Between April and December last year, 668 people with the most severe gambling addiction issues were referred to NHS gambling clinics – up from 575 during the same period in 2020 – a 16.2% increase.

News of the new clinic for Stoke-on-Trent follows a letter from NHS mental health chief Claire Murdoch to GambleAware, confirming that the NHS will be fully funding its own gambling services from April.

Research published by Public Health England (now the UK Health Security Agency) last September estimated around 0.5% of the adult population, around 246,000 people, are likely to have some form of gambling addiction with around 2.2 million people either problem gamblers or at risk of addiction.

An anonymous patient who has benefitted from and used the service said: “The service has been absolutely fantastic. I felt like they really cared and understood my circumstances and my life has been changed for the better. I would highly recommend this to anyone that needed this service and would like to thank everyone for their amazing work and difference that you are all making within society.”

Giles Tinsley, Programme Director for Mental Health at NHS England and NHS Improvement in the Midlands, said: “Gambling addiction is a cruel mental health condition that can devastate people’s lives. The opening of the new gambling clinic here in the Midlands in May, as a part of our national £2.3 billion investment into mental health services, will mean we can help even more people with the most serious gambling problems.

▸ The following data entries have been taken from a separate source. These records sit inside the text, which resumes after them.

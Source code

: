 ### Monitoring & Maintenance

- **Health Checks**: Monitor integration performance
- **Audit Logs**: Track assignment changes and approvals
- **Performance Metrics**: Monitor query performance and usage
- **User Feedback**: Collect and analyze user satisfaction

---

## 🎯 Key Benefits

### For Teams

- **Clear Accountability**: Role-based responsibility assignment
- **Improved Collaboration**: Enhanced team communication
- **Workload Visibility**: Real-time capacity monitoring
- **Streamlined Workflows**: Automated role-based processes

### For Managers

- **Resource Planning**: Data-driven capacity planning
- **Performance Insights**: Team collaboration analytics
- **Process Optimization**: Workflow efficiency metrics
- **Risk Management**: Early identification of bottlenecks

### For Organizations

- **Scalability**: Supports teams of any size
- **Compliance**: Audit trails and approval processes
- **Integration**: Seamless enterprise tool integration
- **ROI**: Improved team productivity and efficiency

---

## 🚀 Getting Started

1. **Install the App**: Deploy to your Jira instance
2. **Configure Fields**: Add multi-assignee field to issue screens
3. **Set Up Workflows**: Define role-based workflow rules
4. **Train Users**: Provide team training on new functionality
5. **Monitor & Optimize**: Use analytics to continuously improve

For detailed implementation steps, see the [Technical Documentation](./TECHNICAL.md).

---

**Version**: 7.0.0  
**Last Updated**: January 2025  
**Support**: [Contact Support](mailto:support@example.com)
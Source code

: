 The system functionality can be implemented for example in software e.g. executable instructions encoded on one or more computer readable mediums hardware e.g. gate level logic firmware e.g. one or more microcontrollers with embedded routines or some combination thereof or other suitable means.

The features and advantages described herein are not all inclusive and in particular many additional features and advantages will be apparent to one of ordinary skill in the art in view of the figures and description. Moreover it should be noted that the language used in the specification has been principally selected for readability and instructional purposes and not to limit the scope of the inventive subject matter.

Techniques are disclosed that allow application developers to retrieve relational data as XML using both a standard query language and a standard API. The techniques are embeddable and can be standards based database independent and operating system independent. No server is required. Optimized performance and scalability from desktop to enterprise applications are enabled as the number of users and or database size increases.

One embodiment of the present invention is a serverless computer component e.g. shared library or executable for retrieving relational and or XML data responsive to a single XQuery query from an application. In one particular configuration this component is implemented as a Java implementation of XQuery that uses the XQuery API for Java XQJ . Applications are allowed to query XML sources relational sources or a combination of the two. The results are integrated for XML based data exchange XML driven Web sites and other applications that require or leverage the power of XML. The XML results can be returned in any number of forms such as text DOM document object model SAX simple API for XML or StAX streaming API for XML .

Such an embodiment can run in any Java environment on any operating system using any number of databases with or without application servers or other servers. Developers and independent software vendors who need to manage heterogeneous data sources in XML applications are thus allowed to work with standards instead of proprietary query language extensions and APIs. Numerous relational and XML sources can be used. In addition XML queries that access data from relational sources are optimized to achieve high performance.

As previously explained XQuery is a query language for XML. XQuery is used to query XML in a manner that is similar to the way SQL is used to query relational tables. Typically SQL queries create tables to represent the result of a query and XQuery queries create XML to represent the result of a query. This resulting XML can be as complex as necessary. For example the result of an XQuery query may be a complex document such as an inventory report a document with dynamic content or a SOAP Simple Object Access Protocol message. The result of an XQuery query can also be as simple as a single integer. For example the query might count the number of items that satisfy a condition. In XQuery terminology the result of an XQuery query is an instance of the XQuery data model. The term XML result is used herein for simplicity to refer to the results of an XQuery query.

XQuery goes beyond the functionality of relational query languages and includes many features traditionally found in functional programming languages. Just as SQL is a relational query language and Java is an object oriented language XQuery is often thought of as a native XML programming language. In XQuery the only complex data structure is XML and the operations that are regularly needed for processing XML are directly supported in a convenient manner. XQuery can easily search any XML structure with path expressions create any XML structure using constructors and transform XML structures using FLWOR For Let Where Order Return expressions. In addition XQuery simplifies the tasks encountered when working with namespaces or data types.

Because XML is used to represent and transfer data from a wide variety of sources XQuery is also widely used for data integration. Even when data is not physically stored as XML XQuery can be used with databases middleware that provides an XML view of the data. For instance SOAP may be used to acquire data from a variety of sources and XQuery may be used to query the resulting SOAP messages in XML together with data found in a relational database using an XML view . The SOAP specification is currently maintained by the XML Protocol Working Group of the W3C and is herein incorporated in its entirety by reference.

“It is also absolutely right that the NHS now funds these clinics independently, recognising the harmful effects this addiction can have on the nation’s mental health.”

Stoke based GP Anwar Tufail said: “As a GP, when a patient expresses specific areas that they require help with such as a gambling addiction, it can be challenging to find the appropriate service to get the right help.

“The gambling clinic will assist GPs and Primary Care Practitioners to help their patients in the best way possible.

“With this clinic and the ability to refer direct to this service, it will enable the patients to get the right support they need immediately. As a GP I welcome this service and I look forward to working with the team to support our patients”.

Later this year the NHS will launch a new Gambling Harm Network and Clinical Reference Group, which will bring expertise together and enable clinical teams to share best practices for helping to treat gambling addiction.

Gambling addiction if it takes hold can destroy lives. Danny Humes, Head of Inclusion, at the Midlands Partnership NHS Foundation Trust, said: “Often people who are experiencing harm from gambling can go unnoticed or not feel able to engage with support and treatment due to concerns related to the stigma that can surround addiction.

“We can assure our communities that the service we provide will be confidential, non-judgemental and will provide access to highly skilled clinicians who can help those affected by problematic gambling.

“We will be working with existing Voluntary Sector treatment providers and hope this service broadens access to those who need treatment.”

Patients will be able to self-refer via an online portal once the clinic has opened. In the meantime, if you or someone you know has a gambling addiction, the National Gambling Helpline offers free and confidential advice.